Tuesday, February 26, 2008

The Signal ranks No. 37 opening weekend

Posted by Curt Holman on Tue, Feb 26, 2008 at 7:55 PM

click to enlarge jstin.jpg

(Image courtesy Magnolia Pictures)

The home-grown horror film The Signal, as an ultra low-budget film with a cast primarily of local actors (including Justin Welborn, pictured), probably had no reasonable chance to crack the top 10 highest-grossing movies for its opening weekend. The Atlanta-based filmmakers and Magnolia Pictures were probably hoping for a better showing than No. 37, however.

According to such movie tracking sites as Box Office Mojo and Variety, The Signal earned $144,836 over its opening weekend. It played on 160 screens, for a per-screen average of $905. Finding a comparable example is tricky. The relatively obscure horror film One Missed Call, which opened in early January, earned $12,511,473 on its opening weekend, for a $5,585 per-screen average on 2,240 screens. One Missed Call seems to have had a bigger mainstream marketing push than The Signal, though. Perhaps a better comparison is the more fringey horror flick Feast, which earned $54,556 on 146 screens on its opening weekend in 2006.

Reviews were mixed: Film review site Rotten Tomatoes currently gives it 53 percent. Out of 49 reviews, 26 rank it as "Fresh" and 23 as "Rotten."

This discussion on the Atlanta Films Forum message board discusses the results and whether Atlanta audiences turned out for the film's opening weekend.

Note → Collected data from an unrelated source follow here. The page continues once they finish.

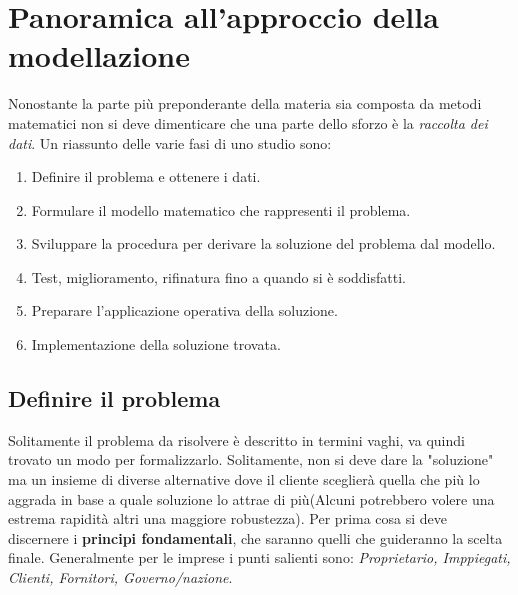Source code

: \documentclass{article}
\begin{document}
  \section{Panoramica all'approccio della modellazione}
    Nonostante la parte più preponderante della materia sia composta da metodi matematici non si deve dimenticare che una parte dello sforzo è la \textit{raccolta dei dati}.
    Un riassunto delle varie fasi di uno studio sono:
    \begin{enumerate}
      \item Definire il problema e ottenere i dati.
      \item Formulare il modello matematico che rappresenti il problema.
      \item Sviluppare la procedura per derivare la soluzione del problema dal modello.
      \item Test, miglioramento, rifinatura fino a quando si è soddisfatti.
      \item Preparare l'applicazione operativa della soluzione.
      \item Implementazione della soluzione trovata.
    \end{enumerate}

    \subsection{Definire il problema}
      Solitamente il problema da risolvere è descritto in termini vaghi, va quindi trovato un modo per formalizzarlo. Solitamente, non si deve dare la "soluzione" ma un insieme di diverse alternative dove il cliente sceglierà quella che più lo aggrada in base a quale soluzione lo attrae di più(Alcuni potrebbero volere una estrema rapidità altri una maggiore robustezza). Per prima cosa si deve discernere i \textbf{principi fondamentali}, che saranno quelli che guideranno la scelta finale. Generalmente per le imprese i punti salienti sono: \textit{Proprietario, Imppiegati, Clienti, Fornitori, Governo/nazione}. 
\end{document}
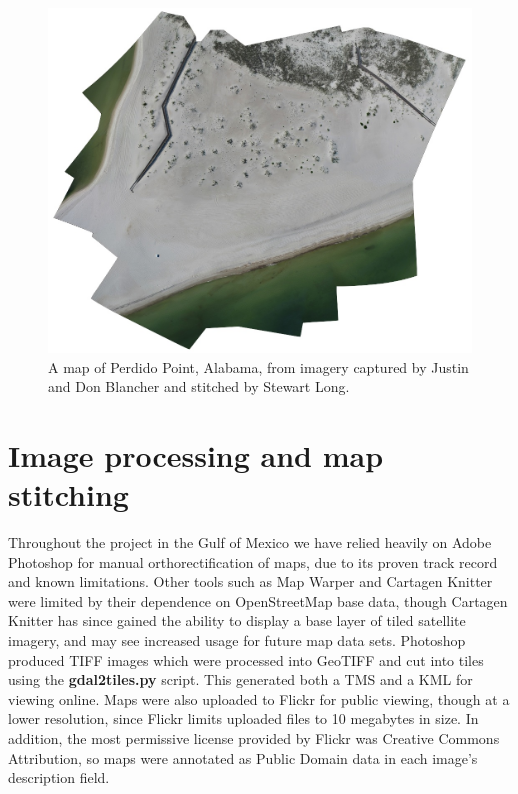 \documentclass[11pt,oneside,notitlepage]{report}
\begin{document}
{{\begin{figure}[p]
  \begin{center}
	\includegraphics[width=1\textwidth]{images/perdido-point.jpg}
	\caption{A map of Perdido Point, Alabama, from imagery captured by Justin and Don Blancher and stitched by Stewart Long.}
  \end{center}
\end{figure}

\section{Image processing and map stitching}

Throughout the project in the Gulf of Mexico we have relied heavily on Adobe Photoshop for manual orthorectification of maps, due to its proven track record and known limitations. Other tools such as Map Warper and Cartagen Knitter were limited by their dependence on OpenStreetMap base data, though Cartagen Knitter has since gained the ability to display a base layer of tiled satellite imagery, and may see increased usage for future map data sets. Photoshop produced \ac{TIFF} images which were processed into \ac{GeoTIFF} and cut into tiles using the \textbf{gdal2tiles.py} script. This generated both a \ac{TMS} and a \ac{KML} for viewing online. Maps were also uploaded to Flickr for public viewing, though at a lower resolution, since Flickr limits uploaded files to 10 megabytes in size. In addition, the most permissive license provided by Flickr was Creative Commons Attribution, so maps were annotated as Public Domain data in each image's description field. 

}}
\end{document}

Also, in an unpleasant case of life seeming to imitate art, two people were nonfatally stabbed at a screening of The Signal in Orange County, Calif. Considering that The Signal depicts people who go on violent rampages upon seeing a mysterious signal on television and other media, this is not the kind of publicity Magnolia Pictures would like to have.